◆ Task details ◆
From the line containing "- **EN 300 328**: 2.4" through the last line of the entries, set down every line exactly and add nothing.

◆ Data supplied ◆
*** Begin section ***
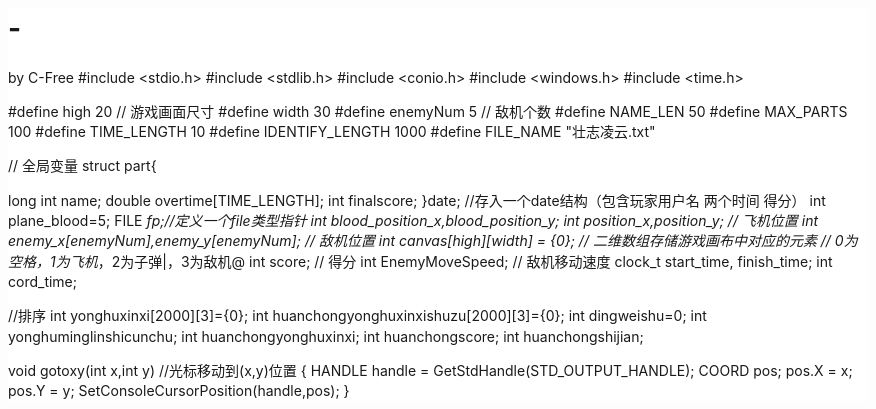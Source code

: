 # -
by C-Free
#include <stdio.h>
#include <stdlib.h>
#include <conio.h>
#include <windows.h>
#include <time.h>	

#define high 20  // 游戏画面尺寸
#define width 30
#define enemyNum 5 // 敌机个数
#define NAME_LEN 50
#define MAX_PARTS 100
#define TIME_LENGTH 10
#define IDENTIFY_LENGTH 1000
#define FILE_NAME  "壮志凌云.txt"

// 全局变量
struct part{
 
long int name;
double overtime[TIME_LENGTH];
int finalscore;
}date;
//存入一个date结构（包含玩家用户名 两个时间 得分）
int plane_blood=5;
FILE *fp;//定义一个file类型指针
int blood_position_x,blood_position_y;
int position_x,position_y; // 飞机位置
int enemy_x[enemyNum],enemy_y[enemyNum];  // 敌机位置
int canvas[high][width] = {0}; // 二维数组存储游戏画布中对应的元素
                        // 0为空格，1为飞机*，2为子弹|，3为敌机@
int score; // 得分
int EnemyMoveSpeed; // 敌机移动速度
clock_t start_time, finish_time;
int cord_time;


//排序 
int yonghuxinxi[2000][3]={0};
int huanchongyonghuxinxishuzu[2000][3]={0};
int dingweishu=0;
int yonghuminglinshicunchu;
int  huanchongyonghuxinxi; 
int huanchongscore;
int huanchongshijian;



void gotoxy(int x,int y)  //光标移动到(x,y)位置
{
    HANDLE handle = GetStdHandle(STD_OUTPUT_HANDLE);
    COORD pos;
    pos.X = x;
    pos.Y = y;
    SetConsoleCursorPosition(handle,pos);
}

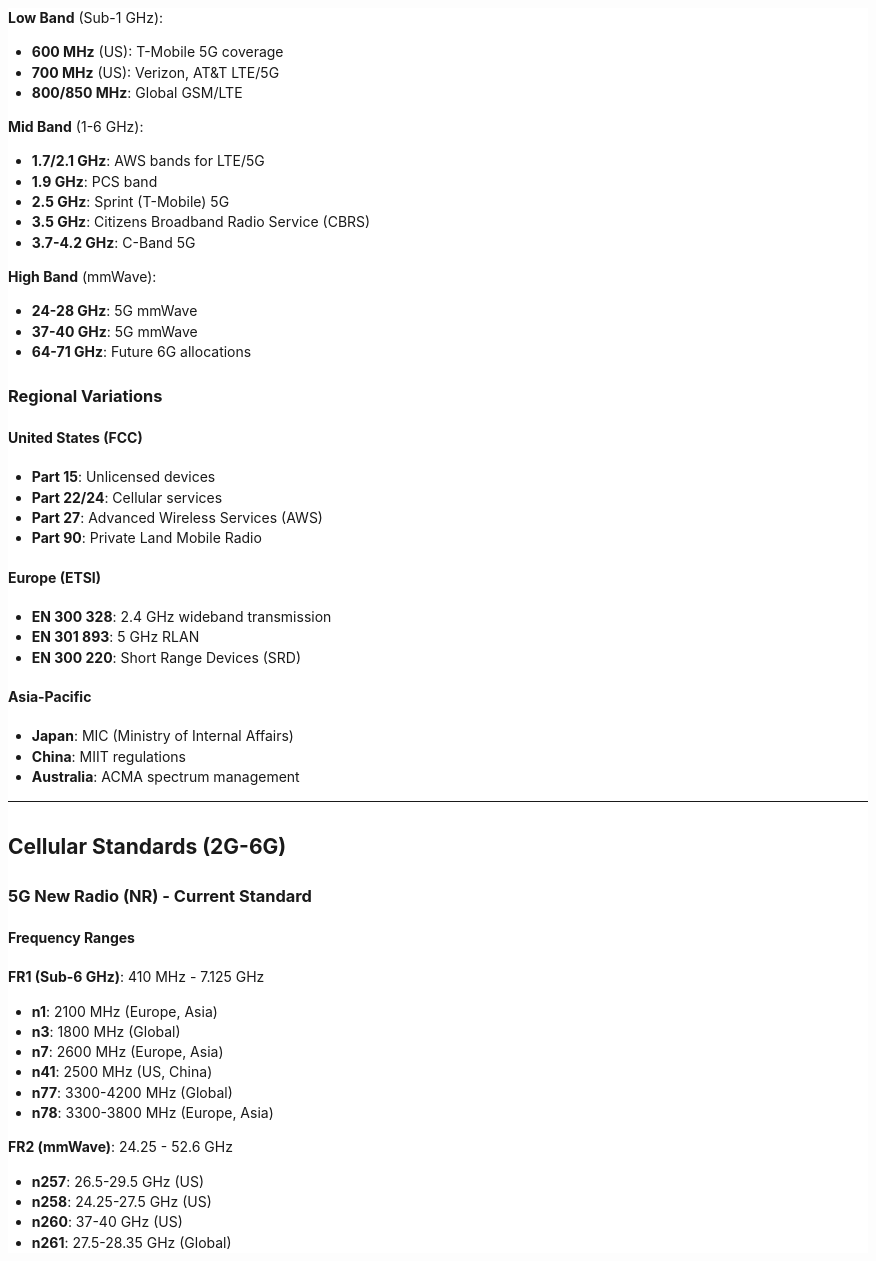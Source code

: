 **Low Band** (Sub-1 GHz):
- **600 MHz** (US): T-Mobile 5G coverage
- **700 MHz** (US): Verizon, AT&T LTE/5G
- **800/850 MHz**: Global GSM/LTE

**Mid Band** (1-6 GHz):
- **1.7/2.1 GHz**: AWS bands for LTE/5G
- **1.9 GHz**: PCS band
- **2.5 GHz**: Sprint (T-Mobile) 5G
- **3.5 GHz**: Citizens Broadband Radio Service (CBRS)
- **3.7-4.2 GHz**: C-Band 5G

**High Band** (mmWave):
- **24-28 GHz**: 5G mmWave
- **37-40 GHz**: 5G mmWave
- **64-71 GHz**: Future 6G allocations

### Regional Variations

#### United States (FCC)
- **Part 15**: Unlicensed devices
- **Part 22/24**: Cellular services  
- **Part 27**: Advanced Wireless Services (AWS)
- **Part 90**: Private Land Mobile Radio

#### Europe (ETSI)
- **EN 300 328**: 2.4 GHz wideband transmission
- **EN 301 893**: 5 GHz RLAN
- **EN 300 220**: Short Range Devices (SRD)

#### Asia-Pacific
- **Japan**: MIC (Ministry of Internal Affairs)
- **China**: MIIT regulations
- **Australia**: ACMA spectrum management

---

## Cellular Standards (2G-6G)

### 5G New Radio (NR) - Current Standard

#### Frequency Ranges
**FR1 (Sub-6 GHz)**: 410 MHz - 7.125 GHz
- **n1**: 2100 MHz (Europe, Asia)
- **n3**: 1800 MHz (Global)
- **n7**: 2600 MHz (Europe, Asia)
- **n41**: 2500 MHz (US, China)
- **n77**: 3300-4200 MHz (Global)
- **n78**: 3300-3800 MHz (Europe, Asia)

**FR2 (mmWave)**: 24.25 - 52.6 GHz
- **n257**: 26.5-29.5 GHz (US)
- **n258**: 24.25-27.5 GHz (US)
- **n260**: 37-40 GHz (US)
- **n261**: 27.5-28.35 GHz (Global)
*** End section ***
◆ Response to the exercise ◆
- **EN 300 328**: 2.4 GHz wideband transmission
- **EN 301 893**: 5 GHz RLAN
- **EN 300 220**: Short Range Devices (SRD)

#### Asia-Pacific
- **Japan**: MIC (Ministry of Internal Affairs)
- **China**: MIIT regulations
- **Australia**: ACMA spectrum management

---

## Cellular Standards (2G-6G)

### 5G New Radio (NR) - Current Standard

#### Frequency Ranges
**FR1 (Sub-6 GHz)**: 410 MHz - 7.125 GHz
- **n1**: 2100 MHz (Europe, Asia)
- **n3**: 1800 MHz (Global)
- **n7**: 2600 MHz (Europe, Asia)
- **n41**: 2500 MHz (US, China)
- **n77**: 3300-4200 MHz (Global)
- **n78**: 3300-3800 MHz (Europe, Asia)

**FR2 (mmWave)**: 24.25 - 52.6 GHz
- **n257**: 26.5-29.5 GHz (US)
- **n258**: 24.25-27.5 GHz (US)
- **n260**: 37-40 GHz (US)
- **n261**: 27.5-28.35 GHz (Global)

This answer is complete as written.